С Путником Коменского мы можем сопоставить героя небольшого философского текста “Хромой путник” (“Kulhav? poutn?k, 1936) Йозефа Чапека, который всегда тяготел к аллегориям – как в прозе, так и в живописи. У хромого путника одна нога повреждена, возможно, в детстве, из-за падения или какой-то иной травмы или врожденного дефекта, поэтому он движется медленно, прихрамывая на одну ногу и часто останавливаясь передохнуть, то в какой-нибудь канаве, потому что “канава – это всегда немного метафора мира и жизни”[341], то в тени большого дерева со сверкающей кроной.

Его странствие – путешествие от рождения до смерти, “из неопределенного места в место еще более неясное”. “На самом деле, – говорит он, – я иду из ниоткуда в никуда, только передвигаюсь через нечто; этот путь ведет не по каким-то конкретным местам, скорее это продолжительность, напряжение времени, только некое состояние”[342]. То есть видимое движение, которое в действительности есть абсолютное стояние на месте. Потому что, – как пишет Вера Лингартова в “Рачьем каноне на бесовскую тему”, – “неизменная скорость эквивалентна неподвижному оцепенению”. Впрочем, мотив путника у нее тоже появляется – там, где она утверждает: “В глубине души я пустынник (чеш. “poustevn?k”), но во мне есть и призвание путника (чеш. “poutn?k”), а именно: убрав три буквы в первом слове, я становлюсь вторым. Пустынником, что вечно в пути”[343].

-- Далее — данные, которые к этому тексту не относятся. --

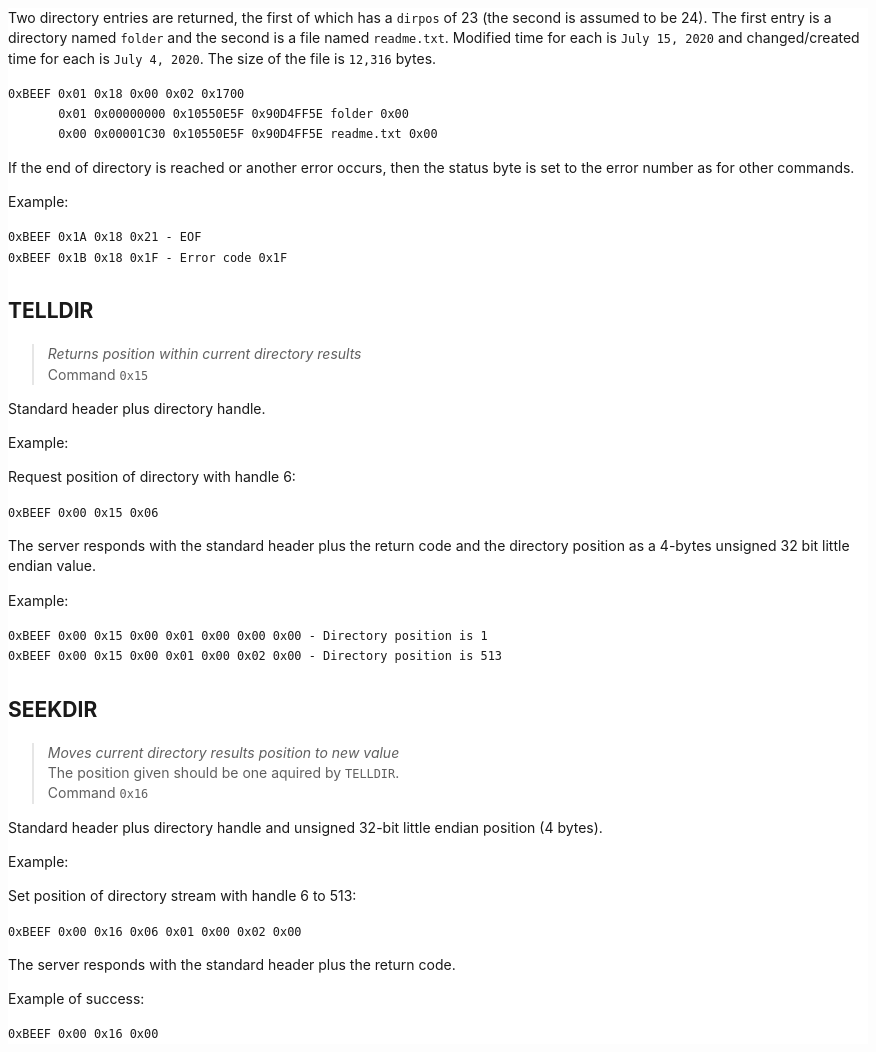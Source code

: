 Two directory entries are returned, the first of which has a `dirpos`
of 23 (the second is assumed to be 24). The first entry is a directory
named `folder` and the second is a file named `readme.txt`. Modified time
for each is `July 15, 2020` and changed/created time for each is
`July 4, 2020`.  The size of the file is `12,316` bytes.

    0xBEEF 0x01 0x18 0x00 0x02 0x1700
           0x01 0x00000000 0x10550E5F 0x90D4FF5E folder 0x00
           0x00 0x00001C30 0x10550E5F 0x90D4FF5E readme.txt 0x00

If the end of directory is reached or another error occurs, then the
status byte is set to the error number as for other commands.

Example:

    0xBEEF 0x1A 0x18 0x21 - EOF
    0xBEEF 0x1B 0x18 0x1F - Error code 0x1F


TELLDIR
---------------------------------------------------------------------------
> _Returns position within current directory results_   
> Command `0x15`

Standard header plus directory handle.

Example:

Request position of directory with handle 6:

    0xBEEF 0x00 0x15 0x06

The server responds with the standard header plus the return code and the
directory position as a 4-bytes unsigned 32 bit little endian value.

Example:

    0xBEEF 0x00 0x15 0x00 0x01 0x00 0x00 0x00 - Directory position is 1
    0xBEEF 0x00 0x15 0x00 0x01 0x00 0x02 0x00 - Directory position is 513


SEEKDIR
---------------------------------------------------------------------------
> _Moves current directory results position to new value_  
> The position given should be one aquired by `TELLDIR`.   
> Command `0x16`

Standard header plus directory handle and unsigned 32-bit little endian
position (4 bytes).

Example:

Set position of directory stream with handle 6 to 513:

    0xBEEF 0x00 0x16 0x06 0x01 0x00 0x02 0x00

The server responds with the standard header plus the return code.

Example of success:

    0xBEEF 0x00 0x16 0x00
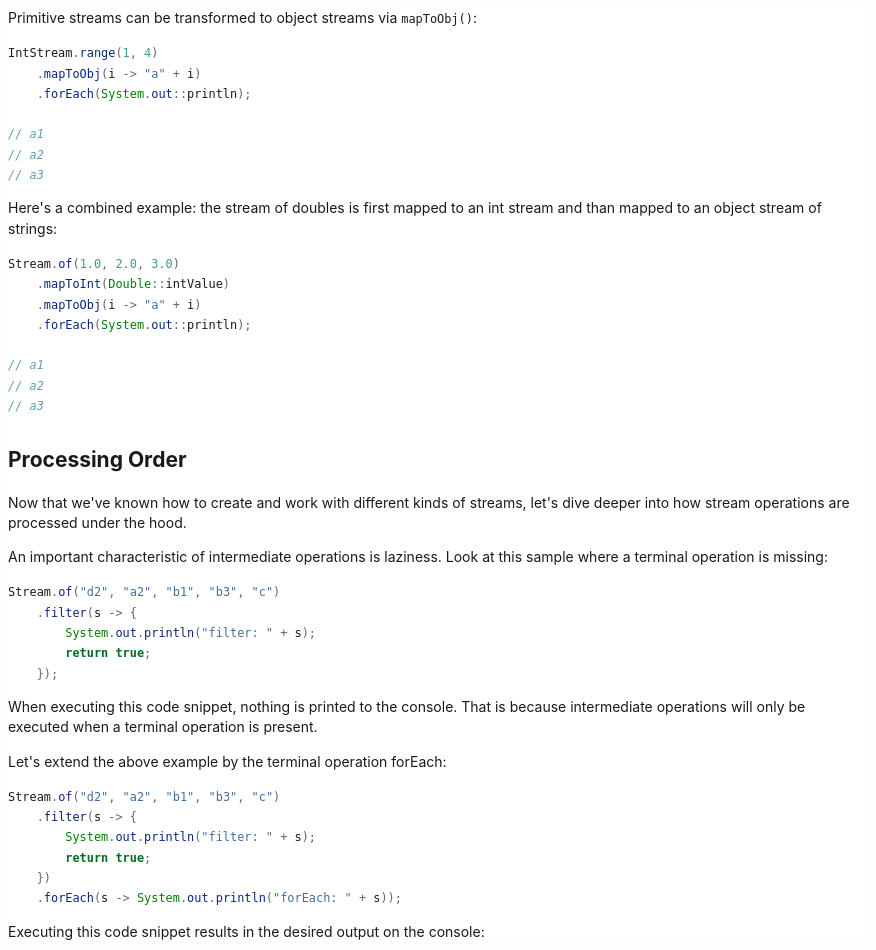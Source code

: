 Primitive streams can be transformed to object streams via `mapToObj()`:

```java
IntStream.range(1, 4)
    .mapToObj(i -> "a" + i)
    .forEach(System.out::println);

// a1
// a2
// a3
```

Here's a combined example: the stream of doubles is first mapped to an int stream and than mapped to an object stream of strings:

```java
Stream.of(1.0, 2.0, 3.0)
    .mapToInt(Double::intValue)
    .mapToObj(i -> "a" + i)
    .forEach(System.out::println);

// a1
// a2
// a3
```

## Processing Order

Now that we've known how to create and work with different kinds of streams, let's dive deeper into how stream operations are processed under the hood.

An important characteristic of intermediate operations is laziness. Look at this sample where a terminal operation is missing:

```java
Stream.of("d2", "a2", "b1", "b3", "c")
    .filter(s -> {
        System.out.println("filter: " + s);
        return true;
    });
```

When executing this code snippet, nothing is printed to the console. That is because intermediate operations will only be executed when a terminal operation is present.

Let's extend the above example by the terminal operation forEach:

```java
Stream.of("d2", "a2", "b1", "b3", "c")
    .filter(s -> {
        System.out.println("filter: " + s);
        return true;
    })
    .forEach(s -> System.out.println("forEach: " + s));
```

Executing this code snippet results in the desired output on the console:
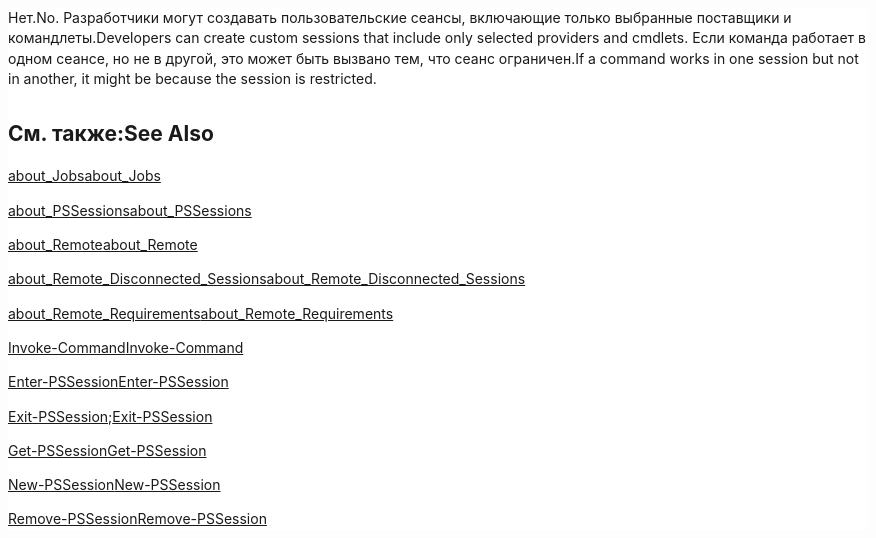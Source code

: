 <span data-ttu-id="628f1-214">Нет.</span><span class="sxs-lookup"><span data-stu-id="628f1-214">No.</span></span> <span data-ttu-id="628f1-215">Разработчики могут создавать пользовательские сеансы, включающие только выбранные поставщики и командлеты.</span><span class="sxs-lookup"><span data-stu-id="628f1-215">Developers can create custom sessions that include only selected providers and cmdlets.</span></span> <span data-ttu-id="628f1-216">Если команда работает в одном сеансе, но не в другой, это может быть вызвано тем, что сеанс ограничен.</span><span class="sxs-lookup"><span data-stu-id="628f1-216">If a command works in one session but not in another, it might be because the session is restricted.</span></span>

## <a name="see-also"></a><span data-ttu-id="628f1-217">См. также:</span><span class="sxs-lookup"><span data-stu-id="628f1-217">See Also</span></span>

[<span data-ttu-id="628f1-218">about_Jobs</span><span class="sxs-lookup"><span data-stu-id="628f1-218">about_Jobs</span></span>](about_Jobs.md)

[<span data-ttu-id="628f1-219">about_PSSessions</span><span class="sxs-lookup"><span data-stu-id="628f1-219">about_PSSessions</span></span>](about_PSSessions.md)

[<span data-ttu-id="628f1-220">about_Remote</span><span class="sxs-lookup"><span data-stu-id="628f1-220">about_Remote</span></span>](about_Remote.md)

[<span data-ttu-id="628f1-221">about_Remote_Disconnected_Sessions</span><span class="sxs-lookup"><span data-stu-id="628f1-221">about_Remote_Disconnected_Sessions</span></span>](about_Remote_Disconnected_Sessions.md)

[<span data-ttu-id="628f1-222">about_Remote_Requirements</span><span class="sxs-lookup"><span data-stu-id="628f1-222">about_Remote_Requirements</span></span>](about_Remote_Requirements.md)

[<span data-ttu-id="628f1-223">Invoke-Command</span><span class="sxs-lookup"><span data-stu-id="628f1-223">Invoke-Command</span></span>](xref:Microsoft.PowerShell.Core.Invoke-Command)

[<span data-ttu-id="628f1-224">Enter-PSSession</span><span class="sxs-lookup"><span data-stu-id="628f1-224">Enter-PSSession</span></span>](xref:Microsoft.PowerShell.Core.Enter-PSSession)

[<span data-ttu-id="628f1-225">Exit-PSSession;</span><span class="sxs-lookup"><span data-stu-id="628f1-225">Exit-PSSession</span></span>](xref:Microsoft.PowerShell.Core.Exit-PSSession)

[<span data-ttu-id="628f1-226">Get-PSSession</span><span class="sxs-lookup"><span data-stu-id="628f1-226">Get-PSSession</span></span>](xref:Microsoft.PowerShell.Core.Get-PSSession)

[<span data-ttu-id="628f1-227">New-PSSession</span><span class="sxs-lookup"><span data-stu-id="628f1-227">New-PSSession</span></span>](xref:Microsoft.PowerShell.Core.New-PSSession)

[<span data-ttu-id="628f1-228">Remove-PSSession</span><span class="sxs-lookup"><span data-stu-id="628f1-228">Remove-PSSession</span></span>](xref:Microsoft.PowerShell.Core.Remove-PSSession)
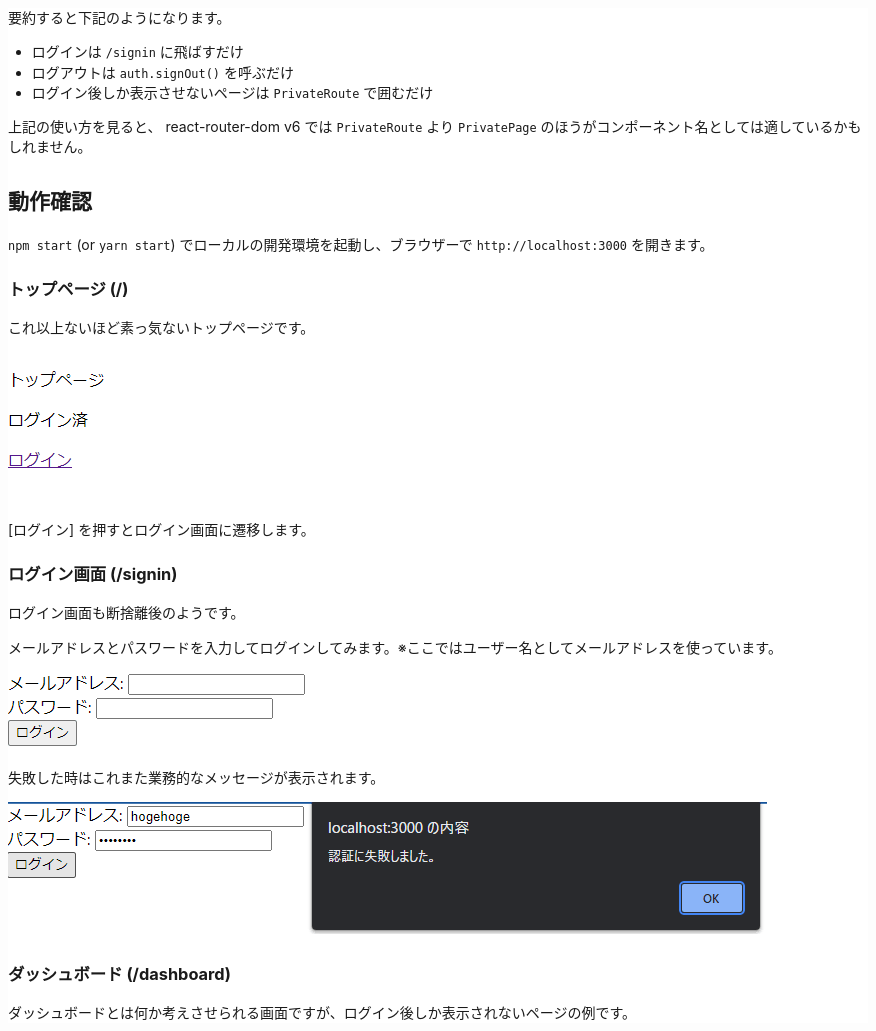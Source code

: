 要約すると下記のようになります。

- ログインは `/signin` に飛ばすだけ
- ログアウトは `auth.signOut()` を呼ぶだけ
- ログイン後しか表示させないページは `PrivateRoute` で囲むだけ

上記の使い方を見ると、 react-router-dom v6 では `PrivateRoute` より `PrivatePage` のほうがコンポーネント名としては適しているかもしれません。

## 動作確認

`npm start` (or `yarn start`) でローカルの開発環境を起動し、ブラウザーで `http://localhost:3000` を開きます。

### トップページ (/)

これ以上ないほど素っ気ないトップページです。

![](images/top-page.png "トップページ")

[ログイン] を押すとログイン画面に遷移します。

### ログイン画面 (/signin)

ログイン画面も断捨離後のようです。

メールアドレスとパスワードを入力してログインしてみます。※ここではユーザー名としてメールアドレスを使っています。

![](images/signin-screen.png "ログイン画面")

失敗した時はこれまた業務的なメッセージが表示されます。

![](images/signin-screen-failed.png "ログイン失敗時")

### ダッシュボード (/dashboard)

ダッシュボードとは何か考えさせられる画面ですが、ログイン後しか表示されないページの例です。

Но вернемся к Чапеку. Это неспешное передвижение, ковыляние, pedetemptim (лат. “осторожно”), gradatim (лат. “шаг за шагом”), из местечка в местечко, с остановками, позволяет путнику наблюдать в деталях все, что ускользает от прочих глаз, и размышлять, не сбиваясь с пути, о главных человеческих вопросах. Многие элементы роднят книгу Чапека с книгой Коменского: созерцательная пассивность героя, его движение по обочине великого театра жизни, сама суть его путешествия, задуманного не как последовательность событий, но как серия встреч, такие утверждения, как “самые главные приключения – те, что внутри нас”[344], такие детали, как Врата Вечности (Br?na V??nosti), экзальтация души, “гармония между чувствами и мыслью, крылатое примирение страданий и удовольствий, благодарность за существование и, главное – бунт против небытия”.

Однако Чапек полностью отказывается от гротескных и смехотворных метафор, с помощью которых в “Лабиринте” Коменского безумию придаются человеческие черты, и сосредоточивает свое внимание, особенно во второй части своего романа-диптиха, на выходе из “лабиринта” в “рай сердца”, как и Коменский, противопоставляя благоухание добродетели зловонию порока и нередко повторяясь в своем амвонном морализаторстве. Все, что есть отрицательного и зловонного в “городе” Коменского, здесь сконденсировано в Личности (чеш. “Osoba”) – “демоне легкомысленности”, этой хитрой лисе, махровом хитреце, озлобленном и тщеславном альтер эго, стремящемся исключительно к успеху и прочим почестям, почти как советницы и служительницы царицы у Коменского.

О влиянии “рая сердца” на Йозефа Чапека свидетельствует также факт, что его путник проявляет ярко выраженный религиозный настрой. Хотя Тщета (чеш. “Marnost”) и важничает, но, в отличие от романа Коменского, путник Чапека не избегает ее:

“я рядом с ней, – утверждает он, – всеми своими жизненными корнями”[345], “я не хочу умерщвлять свое тело и слишком люблю мир”[346]. Таким образом, внутренние поиски не означают для хромого путника отказа от радости жизни. Его спиритуализм, усиленный постоянными разногласиями меж Личностью и Душой, не есть отвержение удовольствий и мирской красоты.

В отличие от “Лабиринта”, здесь вера не обретается ex abrupto (лат. “внезапно”), молниеносно, словно с помощью чудодейственных глазных капель, просветляющих взгляд, затуманенный видением тысячи заблуждений и безумств, но она с самого начала связана с этой прихрамывающей походкой, с этой неспешностью. Несмотря на то что книга написана на заре нацистских погромов, жертвой которых стал сам Чапек, отсидевший в концлагере, он не заостряет внимания на непристойностях и мерзостях земного “города”, а его путник не вращает глазами, как одержимый, и хотя он уже дошел до края, и хром, и вне игры (как любое пражское создание), он провозглашает, что “безусловно счастлив”[347] и ощущает жизнь не как поражение, но как “великий и нежданный дар” с неведомым содержанием. И поэтому книга эта “начертана на тучах” (чеш. “Ps?no do mrak?”), согласно названию сборника его афоризмов, сочиненных в концлагере, которые, в некотором смысле, продолжают размышления путника[348].